→ WHAT NEEDS TO BE DONE
All lines in the data that hold the word "using" need copying.

→ RECORDS SHOWN
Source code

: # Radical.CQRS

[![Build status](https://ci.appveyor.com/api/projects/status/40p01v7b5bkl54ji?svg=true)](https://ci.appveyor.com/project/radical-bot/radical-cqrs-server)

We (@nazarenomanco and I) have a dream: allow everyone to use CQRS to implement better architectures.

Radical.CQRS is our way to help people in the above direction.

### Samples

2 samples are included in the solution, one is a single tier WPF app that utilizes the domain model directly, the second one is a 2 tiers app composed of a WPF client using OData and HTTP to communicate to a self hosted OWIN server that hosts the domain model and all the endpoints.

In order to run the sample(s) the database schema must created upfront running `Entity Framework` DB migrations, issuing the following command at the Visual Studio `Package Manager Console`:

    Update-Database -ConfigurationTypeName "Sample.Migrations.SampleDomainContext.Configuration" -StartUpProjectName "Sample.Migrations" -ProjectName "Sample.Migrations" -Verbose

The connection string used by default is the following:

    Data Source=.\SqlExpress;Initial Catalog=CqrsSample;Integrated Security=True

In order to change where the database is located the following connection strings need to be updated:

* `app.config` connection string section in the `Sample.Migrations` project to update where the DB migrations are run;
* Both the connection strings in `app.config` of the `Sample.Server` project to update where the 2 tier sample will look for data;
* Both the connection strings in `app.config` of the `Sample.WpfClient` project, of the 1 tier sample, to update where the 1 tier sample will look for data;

==

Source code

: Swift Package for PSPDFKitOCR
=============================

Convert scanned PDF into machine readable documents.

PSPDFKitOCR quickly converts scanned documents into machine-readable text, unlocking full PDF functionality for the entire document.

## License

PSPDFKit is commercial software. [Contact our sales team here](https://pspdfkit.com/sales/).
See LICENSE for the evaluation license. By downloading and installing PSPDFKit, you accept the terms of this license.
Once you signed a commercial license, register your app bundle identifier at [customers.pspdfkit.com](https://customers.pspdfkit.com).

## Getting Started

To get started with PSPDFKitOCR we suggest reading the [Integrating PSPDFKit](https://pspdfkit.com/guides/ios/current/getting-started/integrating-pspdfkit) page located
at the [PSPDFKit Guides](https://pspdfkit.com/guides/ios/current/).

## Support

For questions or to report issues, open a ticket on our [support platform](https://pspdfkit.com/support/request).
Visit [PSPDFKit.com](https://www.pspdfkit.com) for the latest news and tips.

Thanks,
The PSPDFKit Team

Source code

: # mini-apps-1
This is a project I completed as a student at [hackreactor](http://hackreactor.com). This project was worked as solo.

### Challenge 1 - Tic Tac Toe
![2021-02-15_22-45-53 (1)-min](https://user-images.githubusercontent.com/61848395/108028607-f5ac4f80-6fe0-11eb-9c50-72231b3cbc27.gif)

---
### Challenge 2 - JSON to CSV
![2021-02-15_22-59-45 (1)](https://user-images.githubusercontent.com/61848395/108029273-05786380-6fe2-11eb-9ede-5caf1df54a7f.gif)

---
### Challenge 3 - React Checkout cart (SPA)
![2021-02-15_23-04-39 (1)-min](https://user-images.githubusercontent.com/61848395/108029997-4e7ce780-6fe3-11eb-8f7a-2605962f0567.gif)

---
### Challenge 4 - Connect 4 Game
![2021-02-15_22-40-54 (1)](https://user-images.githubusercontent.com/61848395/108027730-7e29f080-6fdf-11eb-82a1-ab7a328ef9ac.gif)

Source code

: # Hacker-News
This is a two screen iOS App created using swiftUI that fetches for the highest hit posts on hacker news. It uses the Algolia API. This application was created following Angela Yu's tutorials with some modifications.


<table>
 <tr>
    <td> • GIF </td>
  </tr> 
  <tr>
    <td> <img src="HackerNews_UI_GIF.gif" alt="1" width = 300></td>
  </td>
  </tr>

→ SOLUTION FOR THIS TASK
2 samples are included in the solution, one is a single tier WPF app that utilizes the domain model directly, the second one is a 2 tiers app composed of a WPF client using OData and HTTP to communicate to a self hosted OWIN server that hosts the domain model and all the endpoints.
This is a two screen iOS App created using swiftUI that fetches for the highest hit posts on hacker news. It uses the Algolia API. This application was created following Angela Yu's tutorials with some modifications.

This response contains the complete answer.